= Rancho Pescadero (Gonzalez) =

Mexican land grant in California

Rancho Pescadero (also called Rancho San Antonio) was a 3282 acre Mexican land grant in present-day San Mateo County, California, given in 1833 by Governor José Figueroa to Juan José Gonzales. At the time, the grant was in Santa Cruz County; an 1868 boundary adjustment gave the land to San Mateo County. The name means fishing place. The grant extended along the Pacific coast from Pomponio Creek on the north to Butano Creek and Rancho Butano on the south, and encompassed present day Pescadero.

==History==
Juan José Gonzales, came to California with his father José Manuel Gonzales, as settlers on the 1775 De Anza Expedition. In 1833, Juan José Gonzales was mayordomo of the Mission Santa Cruz. Under Mexican rule, substantial changes in California society began, including the dismantling of the mission properties and expansion of colonists into California's former mission landholdings. Settlers petitioned for land grants, and between the years of 1834 and 1836 alone the Mexican Congress released million acres of mission lands to private ownership. Without the authority of the missions, the Indians lost any potential claim to their lands. The Former Mission cattle ranches at Pescadero and Año Nuevo were ultimately divided into three separate Mexican Period land grants deeded to Mexican citizens. These new land divisions included Rancho San Antonio- or Pescadero, Rancho Punta del Año Nuevo, and Rancho Butano.

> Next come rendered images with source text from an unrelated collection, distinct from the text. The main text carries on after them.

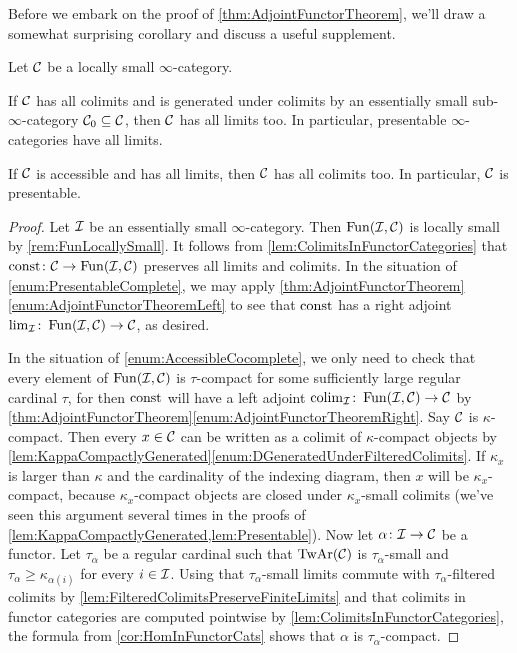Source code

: Before we embark on the proof of \cref{thm:AdjointFunctorTheorem}, we'll draw a somewhat surprising corollary and discuss a useful supplement.
\begin{cor}\label{cor:PresentableComplete}
	Let $\mathcal{C}$ be a locally small $\infty$-category.
	\begin{alphanumerate}
		\item If $\mathcal{C}$ has all colimits and is generated under colimits by an essentially small sub-$\infty$-category $\mathcal{C}_0\subseteq \mathcal{C}$, then $\mathcal{C}$ has all limits too. In particular, presentable $\infty$-categories have all limits.\label{enum:PresentableComplete}
		\item If $\mathcal{C}$ is accessible and has all limits, then $\mathcal{C}$ has all colimits too. In particular, $\mathcal{C}$ is presentable.\label{enum:AccessibleCocomplete}
	\end{alphanumerate}
\end{cor}
\begin{proof}
	Let $\mathcal{I}$ be an essentially small $\infty$-category. Then $\operatorname{Fun}(\mathcal{I},\mathcal{C})$ is locally small by \cref{rem:FunLocallySmall}. It follows from \cref{lem:ColimitsInFunctorCategories} that $\operatorname{const}\colon \mathcal{C}\rightarrow\operatorname{Fun}(\mathcal{I},\mathcal{C})$ preserves all limits and colimits. In the situation of \cref{enum:PresentableComplete}, we may apply \cref{thm:AdjointFunctorTheorem}\cref{enum:AdjointFunctorTheoremLeft} to see that $\operatorname{const}$ has a right adjoint $\operatorname*{lim}_{\mathcal{I}}\colon \operatorname{Fun}(\mathcal{I},\mathcal{C})\rightarrow\mathcal{C}$, as desired.
	
	In the situation of \cref{enum:AccessibleCocomplete}, we only need to check that every element of $\operatorname{Fun}(\mathcal{I},\mathcal{C})$ is $\tau$-compact for some sufficiently large regular cardinal $\tau$, for then $\operatorname{const}$ will have a left adjoint $\operatorname*{colim}_{\mathcal{I}}\colon \operatorname{Fun}(\mathcal{I},\mathcal{C})\rightarrow\mathcal{C}$ by \cref{thm:AdjointFunctorTheorem}\cref{enum:AdjointFunctorTheoremRight}. Say $\mathcal{C}$ is $\kappa$-compact. Then every $x\in\mathcal{C}$ can be written as a colimit of $\kappa$-compact objects by \cref{lem:KappaCompactlyGenerated}\cref{enum:DGeneratedUnderFilteredColimits}. If $\kappa_x$ is larger than $\kappa$ and the cardinality of the indexing diagram, then $x$ will be $\kappa_x$-compact, because $\kappa_x$-compact objects are closed under $\kappa_x$-small colimits (we've seen this argument several times in the proofs of \cref{lem:KappaCompactlyGenerated,lem:Presentable}). Now let $\alpha\colon \mathcal{I}\rightarrow\mathcal{C}$ be a functor. Let $\tau_\alpha$ be a regular cardinal such that $\operatorname{TwAr}(\mathcal{C})$ is $\tau_\alpha$-small and $\tau_\alpha\geqslant \kappa_{\alpha(i)}$ for every $i\in\mathcal{I}$. Using that $\tau_\alpha$-small limits commute with $\tau_\alpha$-filtered colimits by \cref{lem:FilteredColimitsPreserveFiniteLimits} and that colimits in functor categories are computed pointwise by \cref{lem:ColimitsInFunctorCategories}, the formula from \cref{cor:HomInFunctorCats} shows that $\alpha$ is $\tau_\alpha$-compact.
\end{proof}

He received a grant for the former Mission Santa Cruz pasture land, when the Mission was secularized. He built an adobe house on the eastern side of the property near Pescadero Creek and a wood-frame house near Butano Creek, where his vaqueros lived. Gonzales was an absentee ranchero who lived with his large family of thirteen children near Mission Santa Cruz, while vaqueros and other laborers tended to the rancho.

A claim for Rancho Pescadero was filed with the Public Land Commission in 1852. Gonzales had originally requested a four square league grant, from Rancho San Gregorio on the north to Rancho Punta del Año Nuevo on the south; yet the grant papers specified the grant as only one league along the coast by three quarters of a league wide. Gonzales unsuccessfully appealed to the US Supreme Court in 1859, and the grant for three quarters of a square league was patented to Juan José Gonzales in 1866.

In 1852, Juan Gonzales deeded a small portion of the Pescadero grant to family members, and sold 800 acre of the valley floor to the Moore family. Alexander Moore (1823–1902) came overland from Missouri to California in 1847, and moved to Pescadero in 1850. In 1860, the Bartlett Weeks Family, natives of Maine who came to California in 1859 purchased 157 acres of what is now downtown Pescadero and became neighbors with Moore who had already built his house on the north side of Pescadero Creek in 1853. Clearly the influx of American and other settlers was transforming the coastal area into a mosaic of subdivided properties.